#### [Task to complete]
Start at the top of the records and, please, print each line exactly through the line that contains "It'd be much", leaving out all pictures.

------------------------------------------------------------------------

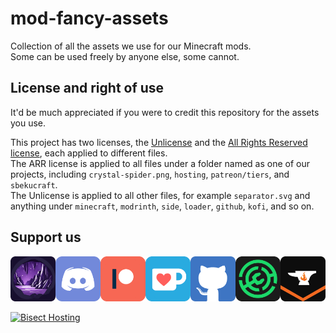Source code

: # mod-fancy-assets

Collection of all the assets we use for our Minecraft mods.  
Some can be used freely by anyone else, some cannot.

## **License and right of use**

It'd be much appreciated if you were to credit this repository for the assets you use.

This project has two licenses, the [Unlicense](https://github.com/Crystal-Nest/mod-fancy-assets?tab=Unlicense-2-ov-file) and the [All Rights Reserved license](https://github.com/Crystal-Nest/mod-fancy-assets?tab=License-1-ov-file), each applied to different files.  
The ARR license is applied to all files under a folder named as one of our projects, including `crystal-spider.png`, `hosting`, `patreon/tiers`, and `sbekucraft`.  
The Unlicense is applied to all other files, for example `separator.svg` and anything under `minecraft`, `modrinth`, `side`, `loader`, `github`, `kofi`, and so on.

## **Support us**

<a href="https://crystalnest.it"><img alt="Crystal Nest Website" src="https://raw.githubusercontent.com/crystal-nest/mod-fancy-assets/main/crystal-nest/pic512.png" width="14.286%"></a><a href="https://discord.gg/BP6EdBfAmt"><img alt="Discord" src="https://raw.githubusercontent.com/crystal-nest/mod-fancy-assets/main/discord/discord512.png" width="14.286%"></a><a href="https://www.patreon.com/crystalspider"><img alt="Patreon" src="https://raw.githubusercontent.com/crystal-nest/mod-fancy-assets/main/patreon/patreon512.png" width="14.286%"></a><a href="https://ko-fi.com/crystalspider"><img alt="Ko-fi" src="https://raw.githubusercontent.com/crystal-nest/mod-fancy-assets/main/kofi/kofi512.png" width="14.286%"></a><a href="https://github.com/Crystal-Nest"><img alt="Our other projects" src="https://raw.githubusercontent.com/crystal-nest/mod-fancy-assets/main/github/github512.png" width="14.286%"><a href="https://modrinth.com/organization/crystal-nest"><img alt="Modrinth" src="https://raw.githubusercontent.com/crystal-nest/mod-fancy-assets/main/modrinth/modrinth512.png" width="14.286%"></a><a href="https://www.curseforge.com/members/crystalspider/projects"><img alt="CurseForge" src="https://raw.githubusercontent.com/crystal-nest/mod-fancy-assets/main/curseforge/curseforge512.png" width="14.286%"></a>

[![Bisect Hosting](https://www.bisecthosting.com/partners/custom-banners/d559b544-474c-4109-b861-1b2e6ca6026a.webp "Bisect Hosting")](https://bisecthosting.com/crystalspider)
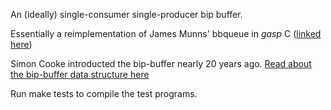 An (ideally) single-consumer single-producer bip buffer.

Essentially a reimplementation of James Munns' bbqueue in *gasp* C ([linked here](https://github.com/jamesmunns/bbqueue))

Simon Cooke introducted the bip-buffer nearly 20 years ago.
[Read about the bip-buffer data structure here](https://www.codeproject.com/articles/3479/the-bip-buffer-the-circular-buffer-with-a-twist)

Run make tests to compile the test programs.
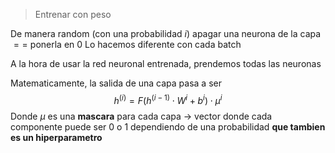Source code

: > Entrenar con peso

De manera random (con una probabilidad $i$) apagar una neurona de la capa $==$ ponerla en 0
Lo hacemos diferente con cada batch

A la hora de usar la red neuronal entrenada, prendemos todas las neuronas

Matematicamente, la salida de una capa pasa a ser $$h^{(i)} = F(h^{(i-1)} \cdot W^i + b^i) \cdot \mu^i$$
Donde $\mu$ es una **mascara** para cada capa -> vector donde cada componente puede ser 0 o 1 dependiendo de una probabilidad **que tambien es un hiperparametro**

------------------------------------------------------------------------

#### [Output of the exercise]
Source code

: # mod-fancy-assets

Collection of all the assets we use for our Minecraft mods.  
Some can be used freely by anyone else, some cannot.

## **License and right of use**

It'd be much appreciated if you were to credit this repository for the assets you use.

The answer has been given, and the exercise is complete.